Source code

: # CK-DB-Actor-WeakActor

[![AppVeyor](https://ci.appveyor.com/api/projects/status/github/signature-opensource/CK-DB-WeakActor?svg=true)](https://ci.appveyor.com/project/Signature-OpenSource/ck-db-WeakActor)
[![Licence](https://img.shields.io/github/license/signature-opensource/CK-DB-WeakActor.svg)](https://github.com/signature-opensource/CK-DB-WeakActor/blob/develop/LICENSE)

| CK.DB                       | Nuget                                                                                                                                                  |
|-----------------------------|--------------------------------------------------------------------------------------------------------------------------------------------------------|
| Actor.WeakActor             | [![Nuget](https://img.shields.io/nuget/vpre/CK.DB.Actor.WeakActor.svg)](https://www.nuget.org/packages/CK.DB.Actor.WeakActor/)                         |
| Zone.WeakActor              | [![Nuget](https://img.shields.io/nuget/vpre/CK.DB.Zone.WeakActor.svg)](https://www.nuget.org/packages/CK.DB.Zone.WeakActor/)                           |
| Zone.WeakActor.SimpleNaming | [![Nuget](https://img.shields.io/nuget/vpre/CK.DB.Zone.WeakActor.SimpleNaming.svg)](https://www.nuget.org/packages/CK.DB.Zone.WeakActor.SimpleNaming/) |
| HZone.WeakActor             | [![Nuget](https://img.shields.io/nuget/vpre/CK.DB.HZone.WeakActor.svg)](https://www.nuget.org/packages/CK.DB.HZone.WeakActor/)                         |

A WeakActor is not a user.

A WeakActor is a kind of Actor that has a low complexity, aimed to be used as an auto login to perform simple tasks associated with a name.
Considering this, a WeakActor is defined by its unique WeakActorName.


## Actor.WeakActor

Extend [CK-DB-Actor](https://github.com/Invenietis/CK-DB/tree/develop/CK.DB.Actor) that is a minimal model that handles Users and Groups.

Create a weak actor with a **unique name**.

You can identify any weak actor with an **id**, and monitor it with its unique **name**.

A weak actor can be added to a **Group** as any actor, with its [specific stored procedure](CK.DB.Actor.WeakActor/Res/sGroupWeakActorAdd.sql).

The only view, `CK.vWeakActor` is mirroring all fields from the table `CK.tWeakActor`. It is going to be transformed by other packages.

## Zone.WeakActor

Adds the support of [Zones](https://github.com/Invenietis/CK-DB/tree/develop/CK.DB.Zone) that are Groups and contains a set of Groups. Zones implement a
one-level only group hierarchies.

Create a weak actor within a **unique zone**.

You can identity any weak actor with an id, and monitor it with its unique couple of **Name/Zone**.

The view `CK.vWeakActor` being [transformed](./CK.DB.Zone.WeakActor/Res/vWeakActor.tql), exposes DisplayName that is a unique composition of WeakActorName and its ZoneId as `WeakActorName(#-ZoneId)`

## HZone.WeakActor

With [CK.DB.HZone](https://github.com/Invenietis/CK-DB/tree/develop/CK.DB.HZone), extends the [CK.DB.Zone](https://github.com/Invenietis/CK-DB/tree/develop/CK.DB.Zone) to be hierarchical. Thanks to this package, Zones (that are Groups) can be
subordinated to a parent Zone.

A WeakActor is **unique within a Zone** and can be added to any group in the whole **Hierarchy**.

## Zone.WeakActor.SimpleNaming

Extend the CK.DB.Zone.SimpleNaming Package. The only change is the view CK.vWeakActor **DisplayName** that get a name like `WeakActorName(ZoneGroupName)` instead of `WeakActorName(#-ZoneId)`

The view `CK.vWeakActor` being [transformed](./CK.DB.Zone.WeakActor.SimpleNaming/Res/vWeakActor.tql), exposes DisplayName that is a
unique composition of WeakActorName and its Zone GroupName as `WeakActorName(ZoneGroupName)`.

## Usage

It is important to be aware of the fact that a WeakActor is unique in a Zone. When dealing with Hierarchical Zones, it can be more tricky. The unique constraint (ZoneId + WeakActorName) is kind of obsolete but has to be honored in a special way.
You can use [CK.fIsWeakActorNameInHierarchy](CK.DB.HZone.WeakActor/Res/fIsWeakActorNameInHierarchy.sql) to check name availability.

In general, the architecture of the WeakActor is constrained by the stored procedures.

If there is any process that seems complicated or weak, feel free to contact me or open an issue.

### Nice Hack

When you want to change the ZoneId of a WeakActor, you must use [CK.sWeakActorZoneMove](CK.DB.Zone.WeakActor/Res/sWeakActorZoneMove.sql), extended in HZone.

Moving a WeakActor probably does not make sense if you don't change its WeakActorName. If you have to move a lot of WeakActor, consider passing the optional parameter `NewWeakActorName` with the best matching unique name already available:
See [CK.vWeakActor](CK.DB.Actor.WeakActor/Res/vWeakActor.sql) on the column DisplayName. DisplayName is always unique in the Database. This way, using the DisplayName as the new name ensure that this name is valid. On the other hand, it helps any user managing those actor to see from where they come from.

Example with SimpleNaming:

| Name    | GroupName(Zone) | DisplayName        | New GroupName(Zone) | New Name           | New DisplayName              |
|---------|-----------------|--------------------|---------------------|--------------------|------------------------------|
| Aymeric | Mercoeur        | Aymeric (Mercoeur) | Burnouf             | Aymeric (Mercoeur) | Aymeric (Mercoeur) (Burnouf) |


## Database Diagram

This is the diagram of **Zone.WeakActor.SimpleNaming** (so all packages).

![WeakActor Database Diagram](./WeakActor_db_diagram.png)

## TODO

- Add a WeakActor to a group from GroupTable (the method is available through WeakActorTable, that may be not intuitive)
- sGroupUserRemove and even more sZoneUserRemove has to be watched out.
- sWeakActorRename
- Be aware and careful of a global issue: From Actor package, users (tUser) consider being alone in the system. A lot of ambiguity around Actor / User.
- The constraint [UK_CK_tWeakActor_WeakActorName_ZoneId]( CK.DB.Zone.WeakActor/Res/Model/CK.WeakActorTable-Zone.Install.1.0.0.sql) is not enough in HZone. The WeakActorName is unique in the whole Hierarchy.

= = = = =

## What you should do
Look in the material above for the line with "## Database Diagram" and the line with "- sWeakActorRename", and transcribe exactly those lines and all lines between them, nothing more.

## Response box
## Database Diagram

This is the diagram of **Zone.WeakActor.SimpleNaming** (so all packages).

![WeakActor Database Diagram](./WeakActor_db_diagram.png)

## TODO

- Add a WeakActor to a group from GroupTable (the method is available through WeakActorTable, that may be not intuitive)
- sGroupUserRemove and even more sZoneUserRemove has to be watched out.
- sWeakActorRename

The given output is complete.